Or that’s what opponents might like you to believe.
As a teacher, I understand the resistance to the seemingly never-ending push to adopt new standards, new curricula, and new initiatives before we feel like we’ve even had a shot at the last ones. I understand the worry that we’ll be evaluated on our student’s performance on a new set of dramatically more challenging standards without the time or resources to prepare our students in earnest. But when it comes to the Common Core, it’s time for us to step up. These are the standards we’ve been waiting for.
Years of study and deliberative consensus-building forged this historic agreement between the states that focuses on how best to prepare our students for the challenges of college and careers. Now it’s in our hands, as teachers, to get our students from where they are to where they need to be. As a teacher whose students are working at a range of levels, from beginning literacy to the verge of college-ready, I understand the difficulty of the challenge in front of us. The turnaround won’t happen overnight, and evaluations ought to keep that in mind, but raising the bar and opening new doors of opportunity for our students is exactly why we are in this business to begin with, isn’t it? It’s for that reason that I’m participating in “Cutting to the Core,” an 8-month free series to help D.C. area teachers understand and implement the new standards. Teachers meet in teams based on grade level and content once per month to talk about topics from communicating about Common Core to unwrapping and assessing the new standards. I will be one of the facilitators for the 9-12th grade English language arts and content teachers’ group and can’t wait to meet more passionate educators ready to teach in a fundamentally new way. (To participate in the December and January sessions, you must attend Nov. 13, and you can register here.)

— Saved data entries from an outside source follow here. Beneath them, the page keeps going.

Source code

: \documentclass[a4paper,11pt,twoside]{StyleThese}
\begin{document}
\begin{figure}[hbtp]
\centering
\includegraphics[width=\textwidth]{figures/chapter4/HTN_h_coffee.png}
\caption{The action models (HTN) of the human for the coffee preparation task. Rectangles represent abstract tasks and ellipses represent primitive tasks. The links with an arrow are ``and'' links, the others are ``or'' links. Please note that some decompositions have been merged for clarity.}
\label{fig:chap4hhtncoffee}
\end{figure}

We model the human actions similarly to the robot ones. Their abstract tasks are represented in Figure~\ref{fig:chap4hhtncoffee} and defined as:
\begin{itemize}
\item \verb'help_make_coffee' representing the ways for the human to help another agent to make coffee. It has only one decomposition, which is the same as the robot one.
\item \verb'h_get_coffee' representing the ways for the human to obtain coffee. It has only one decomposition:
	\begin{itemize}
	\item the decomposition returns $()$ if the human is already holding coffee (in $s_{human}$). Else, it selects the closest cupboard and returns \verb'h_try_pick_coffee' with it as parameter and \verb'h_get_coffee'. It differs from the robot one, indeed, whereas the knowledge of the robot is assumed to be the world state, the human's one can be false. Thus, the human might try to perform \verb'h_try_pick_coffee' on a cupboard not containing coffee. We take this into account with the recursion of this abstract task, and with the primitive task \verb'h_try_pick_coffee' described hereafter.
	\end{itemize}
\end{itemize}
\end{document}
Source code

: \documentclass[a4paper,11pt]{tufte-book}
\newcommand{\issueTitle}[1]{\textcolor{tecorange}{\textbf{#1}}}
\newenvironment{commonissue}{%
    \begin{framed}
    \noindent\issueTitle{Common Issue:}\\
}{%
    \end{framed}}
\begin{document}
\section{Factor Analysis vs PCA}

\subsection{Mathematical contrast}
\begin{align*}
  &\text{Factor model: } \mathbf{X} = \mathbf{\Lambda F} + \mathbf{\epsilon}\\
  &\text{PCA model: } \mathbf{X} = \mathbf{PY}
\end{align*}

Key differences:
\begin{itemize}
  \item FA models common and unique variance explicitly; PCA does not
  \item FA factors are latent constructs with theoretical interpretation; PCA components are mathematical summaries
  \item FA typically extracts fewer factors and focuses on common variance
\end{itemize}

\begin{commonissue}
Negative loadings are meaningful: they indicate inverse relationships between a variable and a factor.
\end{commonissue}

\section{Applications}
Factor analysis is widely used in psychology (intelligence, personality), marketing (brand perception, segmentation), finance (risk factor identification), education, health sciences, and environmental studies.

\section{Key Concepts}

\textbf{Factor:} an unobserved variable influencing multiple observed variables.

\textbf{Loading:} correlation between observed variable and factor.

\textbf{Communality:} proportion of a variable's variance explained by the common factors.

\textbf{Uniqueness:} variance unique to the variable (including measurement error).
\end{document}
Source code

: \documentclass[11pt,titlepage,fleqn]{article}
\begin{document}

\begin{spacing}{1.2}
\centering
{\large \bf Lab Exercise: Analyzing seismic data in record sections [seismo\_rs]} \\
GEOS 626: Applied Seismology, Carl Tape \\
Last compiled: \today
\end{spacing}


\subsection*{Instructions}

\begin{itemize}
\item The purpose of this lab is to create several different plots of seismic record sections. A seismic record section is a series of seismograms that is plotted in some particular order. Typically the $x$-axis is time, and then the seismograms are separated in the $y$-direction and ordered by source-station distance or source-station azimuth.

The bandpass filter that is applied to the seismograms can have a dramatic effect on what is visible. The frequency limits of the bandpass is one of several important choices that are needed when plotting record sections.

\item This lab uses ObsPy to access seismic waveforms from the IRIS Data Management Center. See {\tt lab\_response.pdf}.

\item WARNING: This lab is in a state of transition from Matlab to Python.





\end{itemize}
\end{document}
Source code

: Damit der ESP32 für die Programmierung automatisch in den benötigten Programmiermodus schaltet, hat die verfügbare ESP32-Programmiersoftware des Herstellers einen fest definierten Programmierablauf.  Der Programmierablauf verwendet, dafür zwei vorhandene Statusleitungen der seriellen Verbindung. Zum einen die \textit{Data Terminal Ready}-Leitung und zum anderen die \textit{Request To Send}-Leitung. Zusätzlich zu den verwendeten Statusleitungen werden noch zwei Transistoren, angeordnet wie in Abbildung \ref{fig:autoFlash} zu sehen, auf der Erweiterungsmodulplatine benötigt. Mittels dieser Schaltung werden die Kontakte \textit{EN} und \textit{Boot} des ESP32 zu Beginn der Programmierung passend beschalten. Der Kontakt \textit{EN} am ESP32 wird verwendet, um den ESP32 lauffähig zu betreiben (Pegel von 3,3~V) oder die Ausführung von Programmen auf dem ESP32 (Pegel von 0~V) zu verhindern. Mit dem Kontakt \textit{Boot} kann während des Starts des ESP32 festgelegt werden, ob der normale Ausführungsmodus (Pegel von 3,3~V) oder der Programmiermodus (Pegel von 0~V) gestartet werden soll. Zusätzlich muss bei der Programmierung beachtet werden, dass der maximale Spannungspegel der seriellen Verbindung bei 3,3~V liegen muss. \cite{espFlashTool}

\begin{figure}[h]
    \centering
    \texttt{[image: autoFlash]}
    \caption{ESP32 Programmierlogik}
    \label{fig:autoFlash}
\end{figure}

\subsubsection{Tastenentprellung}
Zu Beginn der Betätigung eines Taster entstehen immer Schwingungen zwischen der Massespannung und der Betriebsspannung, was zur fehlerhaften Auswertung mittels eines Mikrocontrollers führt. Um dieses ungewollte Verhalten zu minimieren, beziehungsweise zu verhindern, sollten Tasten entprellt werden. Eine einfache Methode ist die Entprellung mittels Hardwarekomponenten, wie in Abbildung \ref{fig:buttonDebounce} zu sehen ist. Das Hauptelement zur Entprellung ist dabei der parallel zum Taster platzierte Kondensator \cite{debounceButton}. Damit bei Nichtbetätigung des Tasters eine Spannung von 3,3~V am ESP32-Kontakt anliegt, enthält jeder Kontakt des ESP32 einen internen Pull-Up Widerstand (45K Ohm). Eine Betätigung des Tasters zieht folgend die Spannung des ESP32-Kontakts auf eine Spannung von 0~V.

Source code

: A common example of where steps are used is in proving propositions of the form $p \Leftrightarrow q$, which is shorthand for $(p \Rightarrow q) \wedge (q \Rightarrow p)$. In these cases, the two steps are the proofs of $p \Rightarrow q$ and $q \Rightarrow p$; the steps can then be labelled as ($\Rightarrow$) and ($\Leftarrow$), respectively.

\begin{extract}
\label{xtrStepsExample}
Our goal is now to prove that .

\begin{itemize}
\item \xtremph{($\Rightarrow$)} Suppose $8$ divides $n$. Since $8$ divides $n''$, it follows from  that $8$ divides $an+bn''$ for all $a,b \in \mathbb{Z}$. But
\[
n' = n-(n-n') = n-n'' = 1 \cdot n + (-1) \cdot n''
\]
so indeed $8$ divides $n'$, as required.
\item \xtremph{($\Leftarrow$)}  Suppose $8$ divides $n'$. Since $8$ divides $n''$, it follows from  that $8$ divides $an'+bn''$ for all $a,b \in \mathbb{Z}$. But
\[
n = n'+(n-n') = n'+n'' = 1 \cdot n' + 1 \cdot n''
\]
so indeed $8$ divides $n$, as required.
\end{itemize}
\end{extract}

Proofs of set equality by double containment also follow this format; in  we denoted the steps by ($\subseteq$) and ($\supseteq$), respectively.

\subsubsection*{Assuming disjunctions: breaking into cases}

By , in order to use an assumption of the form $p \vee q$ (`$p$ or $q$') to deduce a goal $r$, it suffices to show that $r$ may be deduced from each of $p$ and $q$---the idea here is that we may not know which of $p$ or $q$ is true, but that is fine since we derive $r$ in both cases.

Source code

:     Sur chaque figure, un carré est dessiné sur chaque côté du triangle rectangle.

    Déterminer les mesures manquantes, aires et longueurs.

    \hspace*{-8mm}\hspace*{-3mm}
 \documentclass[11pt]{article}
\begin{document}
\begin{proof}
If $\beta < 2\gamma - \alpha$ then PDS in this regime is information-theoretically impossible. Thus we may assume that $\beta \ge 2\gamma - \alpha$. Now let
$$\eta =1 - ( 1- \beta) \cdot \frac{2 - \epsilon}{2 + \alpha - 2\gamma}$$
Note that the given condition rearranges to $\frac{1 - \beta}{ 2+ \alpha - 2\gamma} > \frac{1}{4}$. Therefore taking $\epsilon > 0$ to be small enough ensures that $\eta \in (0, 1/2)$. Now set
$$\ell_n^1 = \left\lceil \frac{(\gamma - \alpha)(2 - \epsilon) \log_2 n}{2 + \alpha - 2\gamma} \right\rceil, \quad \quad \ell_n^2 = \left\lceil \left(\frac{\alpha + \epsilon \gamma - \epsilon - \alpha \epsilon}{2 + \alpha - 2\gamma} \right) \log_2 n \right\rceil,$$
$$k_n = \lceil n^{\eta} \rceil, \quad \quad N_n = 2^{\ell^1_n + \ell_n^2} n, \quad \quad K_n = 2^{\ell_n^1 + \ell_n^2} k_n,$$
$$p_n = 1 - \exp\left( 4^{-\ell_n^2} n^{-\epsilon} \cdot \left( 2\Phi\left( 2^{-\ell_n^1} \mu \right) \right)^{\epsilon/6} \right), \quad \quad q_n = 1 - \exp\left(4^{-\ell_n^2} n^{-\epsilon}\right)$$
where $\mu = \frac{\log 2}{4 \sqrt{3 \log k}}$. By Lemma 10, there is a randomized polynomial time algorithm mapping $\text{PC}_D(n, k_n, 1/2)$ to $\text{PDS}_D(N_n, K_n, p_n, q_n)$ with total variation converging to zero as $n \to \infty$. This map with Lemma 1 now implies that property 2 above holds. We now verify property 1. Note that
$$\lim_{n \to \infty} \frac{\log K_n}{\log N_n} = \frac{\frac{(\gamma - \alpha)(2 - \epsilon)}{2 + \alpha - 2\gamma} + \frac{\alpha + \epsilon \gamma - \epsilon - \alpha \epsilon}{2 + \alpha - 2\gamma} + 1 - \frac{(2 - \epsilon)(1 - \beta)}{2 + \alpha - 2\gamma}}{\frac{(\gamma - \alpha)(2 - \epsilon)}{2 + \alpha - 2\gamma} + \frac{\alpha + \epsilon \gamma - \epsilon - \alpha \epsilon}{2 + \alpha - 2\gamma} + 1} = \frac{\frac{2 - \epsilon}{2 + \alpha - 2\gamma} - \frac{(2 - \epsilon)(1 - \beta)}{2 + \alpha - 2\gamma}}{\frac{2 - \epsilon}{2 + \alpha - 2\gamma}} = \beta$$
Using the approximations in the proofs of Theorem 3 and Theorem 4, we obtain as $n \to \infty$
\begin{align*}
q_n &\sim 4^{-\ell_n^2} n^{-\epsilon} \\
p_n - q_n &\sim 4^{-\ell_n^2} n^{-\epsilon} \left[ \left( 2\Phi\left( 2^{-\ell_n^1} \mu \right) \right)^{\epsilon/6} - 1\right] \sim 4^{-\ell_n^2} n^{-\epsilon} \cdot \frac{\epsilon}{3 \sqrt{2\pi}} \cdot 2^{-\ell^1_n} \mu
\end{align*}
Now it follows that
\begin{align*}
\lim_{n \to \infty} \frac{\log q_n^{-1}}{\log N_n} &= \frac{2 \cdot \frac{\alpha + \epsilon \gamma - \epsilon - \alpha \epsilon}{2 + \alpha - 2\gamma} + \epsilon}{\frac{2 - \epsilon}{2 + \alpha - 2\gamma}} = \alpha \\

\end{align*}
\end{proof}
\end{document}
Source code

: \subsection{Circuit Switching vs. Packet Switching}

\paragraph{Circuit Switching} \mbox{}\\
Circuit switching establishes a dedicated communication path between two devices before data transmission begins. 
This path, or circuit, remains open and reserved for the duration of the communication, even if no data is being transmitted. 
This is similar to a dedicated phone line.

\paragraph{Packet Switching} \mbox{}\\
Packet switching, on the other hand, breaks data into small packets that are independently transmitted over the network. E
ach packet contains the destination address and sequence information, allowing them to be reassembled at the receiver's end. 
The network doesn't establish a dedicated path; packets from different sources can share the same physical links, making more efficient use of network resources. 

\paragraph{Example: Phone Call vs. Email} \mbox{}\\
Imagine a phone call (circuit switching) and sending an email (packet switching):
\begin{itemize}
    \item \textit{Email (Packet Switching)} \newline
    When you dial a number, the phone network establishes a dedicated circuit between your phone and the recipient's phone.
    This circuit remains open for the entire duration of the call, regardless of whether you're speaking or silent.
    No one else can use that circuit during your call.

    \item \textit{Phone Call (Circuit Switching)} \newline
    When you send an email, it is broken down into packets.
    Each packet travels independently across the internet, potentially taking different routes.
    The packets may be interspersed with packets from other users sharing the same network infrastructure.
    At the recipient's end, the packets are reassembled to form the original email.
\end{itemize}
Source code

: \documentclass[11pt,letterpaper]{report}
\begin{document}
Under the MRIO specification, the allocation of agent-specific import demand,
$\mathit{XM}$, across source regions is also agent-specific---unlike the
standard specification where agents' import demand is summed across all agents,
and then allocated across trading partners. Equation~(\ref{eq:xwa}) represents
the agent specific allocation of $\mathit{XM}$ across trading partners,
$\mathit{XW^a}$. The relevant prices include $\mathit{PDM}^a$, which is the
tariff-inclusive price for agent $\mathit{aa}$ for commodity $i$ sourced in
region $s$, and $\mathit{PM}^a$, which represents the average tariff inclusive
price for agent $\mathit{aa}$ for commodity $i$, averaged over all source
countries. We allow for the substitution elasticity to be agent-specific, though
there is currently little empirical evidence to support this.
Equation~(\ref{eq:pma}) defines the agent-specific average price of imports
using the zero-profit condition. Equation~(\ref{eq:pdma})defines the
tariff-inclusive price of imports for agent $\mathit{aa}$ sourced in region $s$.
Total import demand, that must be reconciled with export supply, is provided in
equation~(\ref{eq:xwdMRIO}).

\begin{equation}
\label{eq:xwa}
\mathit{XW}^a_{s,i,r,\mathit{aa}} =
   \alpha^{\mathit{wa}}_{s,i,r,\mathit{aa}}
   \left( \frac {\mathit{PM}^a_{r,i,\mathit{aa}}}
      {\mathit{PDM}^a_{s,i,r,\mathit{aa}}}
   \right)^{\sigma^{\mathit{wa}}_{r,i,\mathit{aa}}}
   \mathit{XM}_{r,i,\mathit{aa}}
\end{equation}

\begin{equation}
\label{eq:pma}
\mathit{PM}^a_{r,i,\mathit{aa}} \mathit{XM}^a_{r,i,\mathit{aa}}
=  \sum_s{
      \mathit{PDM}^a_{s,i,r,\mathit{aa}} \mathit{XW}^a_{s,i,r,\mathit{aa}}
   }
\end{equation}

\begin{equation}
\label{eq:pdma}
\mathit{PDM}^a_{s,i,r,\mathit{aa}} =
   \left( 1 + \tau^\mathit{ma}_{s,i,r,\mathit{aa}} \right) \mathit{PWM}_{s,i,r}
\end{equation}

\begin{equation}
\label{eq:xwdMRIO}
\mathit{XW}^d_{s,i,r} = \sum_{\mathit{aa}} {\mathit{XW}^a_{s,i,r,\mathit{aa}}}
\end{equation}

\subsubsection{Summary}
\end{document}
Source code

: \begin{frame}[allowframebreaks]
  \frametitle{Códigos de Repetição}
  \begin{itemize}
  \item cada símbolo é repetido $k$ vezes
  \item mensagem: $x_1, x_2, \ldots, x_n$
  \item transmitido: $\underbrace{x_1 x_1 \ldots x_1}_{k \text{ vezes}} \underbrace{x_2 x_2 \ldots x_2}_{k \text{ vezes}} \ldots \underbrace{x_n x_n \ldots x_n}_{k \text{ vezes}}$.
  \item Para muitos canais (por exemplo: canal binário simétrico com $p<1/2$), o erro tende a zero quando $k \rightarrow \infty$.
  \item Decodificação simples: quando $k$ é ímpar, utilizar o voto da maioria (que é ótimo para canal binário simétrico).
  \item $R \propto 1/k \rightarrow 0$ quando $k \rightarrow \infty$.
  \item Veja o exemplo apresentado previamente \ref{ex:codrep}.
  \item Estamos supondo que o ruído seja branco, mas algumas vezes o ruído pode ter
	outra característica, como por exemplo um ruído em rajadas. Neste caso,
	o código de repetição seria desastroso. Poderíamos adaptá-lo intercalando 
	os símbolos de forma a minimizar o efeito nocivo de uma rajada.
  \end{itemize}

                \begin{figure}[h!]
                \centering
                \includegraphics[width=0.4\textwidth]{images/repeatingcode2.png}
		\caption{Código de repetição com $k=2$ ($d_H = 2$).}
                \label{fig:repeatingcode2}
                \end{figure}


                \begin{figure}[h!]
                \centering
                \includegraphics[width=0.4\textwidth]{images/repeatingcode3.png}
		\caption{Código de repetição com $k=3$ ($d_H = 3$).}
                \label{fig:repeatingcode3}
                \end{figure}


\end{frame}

There is no doubt that Common Core represents a fundamental shift in how we educate; the question for educators is: Will we be spectators or actors? Will we lose time stuck in a status quo that few of us are satisfied with, or will we shape this change and ensure our students are on a path to success in a fast-changing global economy? Despite the pockets of resistance and the spreading misconceptions, teachers all over the country are embracing the new standards and working to build and share new resources that will bring them to life for all of our students. For us, our schools and most importantly our students, teachers must choose to engage.